## Task instructions
Count how many lines in the data hold "Giraffe". Only the number.

(Collected data)
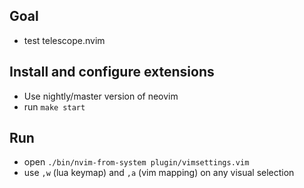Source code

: ## Goal
- test telescope.nvim

## Install and configure extensions
- Use nightly/master version of neovim
- run `make start`

## Run
- open `./bin/nvim-from-system plugin/vimsettings.vim`
- use `,w` (lua keymap) and `,a` (vim mapping) on any visual selection
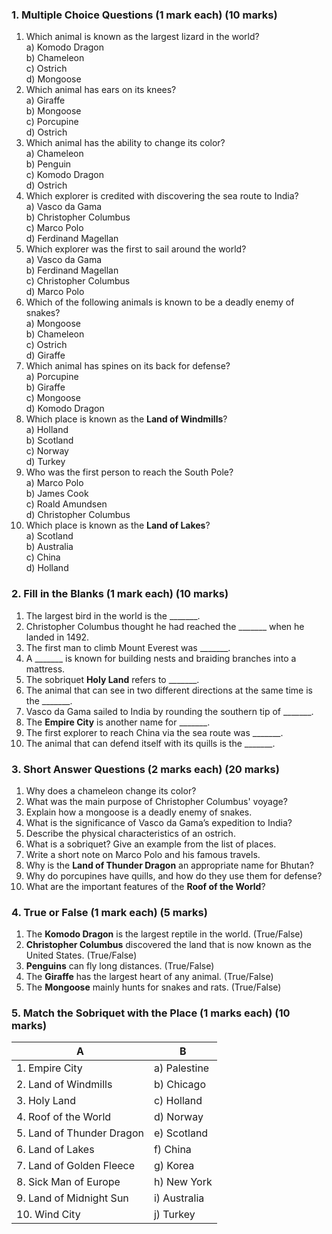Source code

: ### **1. Multiple Choice Questions** (1 mark each)  (10 marks)
1. Which animal is known as the largest lizard in the world?  
   a) Komodo Dragon  
   b) Chameleon  
   c) Ostrich  
   d) Mongoose  
2. Which animal has ears on its knees?  
   a) Giraffe  
   b) Mongoose  
   c) Porcupine  
   d) Ostrich  
3. Which animal has the ability to change its color?  
   a) Chameleon  
   b) Penguin  
   c) Komodo Dragon  
   d) Ostrich  
4. Which explorer is credited with discovering the sea route to India?  
   a) Vasco da Gama  
   b) Christopher Columbus  
   c) Marco Polo  
   d) Ferdinand Magellan  
5. Which explorer was the first to sail around the world?  
   a) Vasco da Gama  
   b) Ferdinand Magellan  
   c) Christopher Columbus  
   d) Marco Polo  
6. Which of the following animals is known to be a deadly enemy of snakes?  
   a) Mongoose  
   b) Chameleon  
   c) Ostrich  
   d) Giraffe  
7. Which animal has spines on its back for defense?  
   a) Porcupine  
   b) Giraffe  
   c) Mongoose  
   d) Komodo Dragon  
8. Which place is known as the **Land of Windmills**?  
   a) Holland  
   b) Scotland  
   c) Norway  
   d) Turkey  
9. Who was the first person to reach the South Pole?  
   a) Marco Polo  
   b) James Cook  
   c) Roald Amundsen  
   d) Christopher Columbus  
10. Which place is known as the **Land of Lakes**?  
   a) Scotland  
   b) Australia  
   c) China  
   d) Holland  
 
### **2. Fill in the Blanks** (1 mark each)  (10 marks)
1. The largest bird in the world is the _______.
2. Christopher Columbus thought he had reached the _______ when he landed in 1492.
3. The first man to climb Mount Everest was _______.
4. A _______ is known for building nests and braiding branches into a mattress.
5. The sobriquet **Holy Land** refers to _______.
6. The animal that can see in two different directions at the same time is the _______.
7. Vasco da Gama sailed to India by rounding the southern tip of _______.
8. The **Empire City** is another name for _______.
9. The first explorer to reach China via the sea route was _______.
10. The animal that can defend itself with its quills is the _______.
 
### **3. Short Answer Questions** (2 marks each)  (20 marks)
1. Why does a chameleon change its color?  
2. What was the main purpose of Christopher Columbus' voyage?  
3. Explain how a mongoose is a deadly enemy of snakes.  
4. What is the significance of Vasco da Gama’s expedition to India?  
5. Describe the physical characteristics of an ostrich.  
6. What is a sobriquet? Give an example from the list of places.  
7. Write a short note on Marco Polo and his famous travels.  
8. Why is the **Land of Thunder Dragon** an appropriate name for Bhutan?  
9. Why do porcupines have quills, and how do they use them for defense?  
10. What are the important features of the **Roof of the World**?

 ### **4. True or False** (1 mark each)  (5 marks)
1. The **Komodo Dragon** is the largest reptile in the world. (True/False)  
2. **Christopher Columbus** discovered the land that is now known as the United States. (True/False)  
3. **Penguins** can fly long distances. (True/False)  
4. The **Giraffe** has the largest heart of any animal. (True/False)  
5. The **Mongoose** mainly hunts for snakes and rats. (True/False)

### **5. Match the Sobriquet with the Place** (1 marks each)  (10 marks)
| **A**                        | **B**           |  
|-------------------------------|-----------------|  
| 1. Empire City               | a) Palestine    |  
| 2. Land of Windmills         | b) Chicago      |  
| 3. Holy Land                 | c) Holland      |  
| 4. Roof of the World         | d) Norway       |  
| 5. Land of Thunder Dragon    | e) Scotland     |  
| 6. Land of Lakes             | f) China        |  
| 7. Land of Golden Fleece     | g) Korea        |  
| 8. Sick Man of Europe        | h) New York     |  
| 9. Land of Midnight Sun      | i) Australia    |  
| 10. Wind City                | j) Turkey       |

## Completed exercise
4